**ASSIGNED TASK:**
Your answer should hold every line of the records below that contains the string "links".

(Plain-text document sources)
________________________

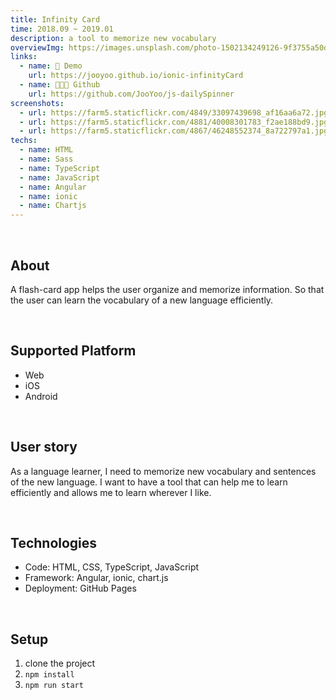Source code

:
 ```yaml
---
title: Infinity Card
time: 2018.09 ~ 2019.01
description: a tool to memorize new vocabulary
overviewImg: https://images.unsplash.com/photo-1502134249126-9f3755a50d78?ixlib=rb-1.2.1&auto=format&fit=crop&w=2700&q=80
links:
  - name: 🚀 Demo
    url: https://jooyoo.github.io/ionic-infinityCard
  - name: 👨🏻‍💻 Github
    url: https://github.com/JooYoo/js-dailySpinner
screenshots:
  - url: https://farm5.staticflickr.com/4849/33097439698_af16aa6a72.jpg
  - url: https://farm5.staticflickr.com/4881/40008301783_f2ae188bd9.jpg
  - url: https://farm5.staticflickr.com/4867/46248552374_8a722797a1.jpg
techs:
  - name: HTML
  - name: Sass
  - name: TypeScript
  - name: JavaScript
  - name: Angular
  - name: ionic
  - name: Chartjs
---
```


<WidgetsMdHeader :title="title" :time="time" :links="links"></WidgetsMdHeader>

<v-container>

<WidgetsMdScreenshot :screenshots="screenshots"></WidgetsMdScreenshot>

<br/>

## About

A flash-card app helps the user organize and memorize information. So that the user can learn the vocabulary of a new language efficiently.

<br/>

## Supported Platform

- Web
- iOS
- Android

<br/>

## **User story**

As a language learner, I need to memorize new vocabulary and sentences of the new language. I want to have a tool that can help me to learn efficiently and allows me to learn wherever I like.

<br/>

## **Technologies**

- Code: HTML, CSS, TypeScript, JavaScript
- Framework: Angular, ionic, chart.js
- Deployment: GitHub Pages

<br/>

## **Setup**

1. clone the project
2. `npm install`
3. `npm run start`

<br/>

</container>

________________________

**EXPECTED ANSWER:**
links:
<WidgetsMdHeader :title="title" :time="time" :links="links"></WidgetsMdHeader>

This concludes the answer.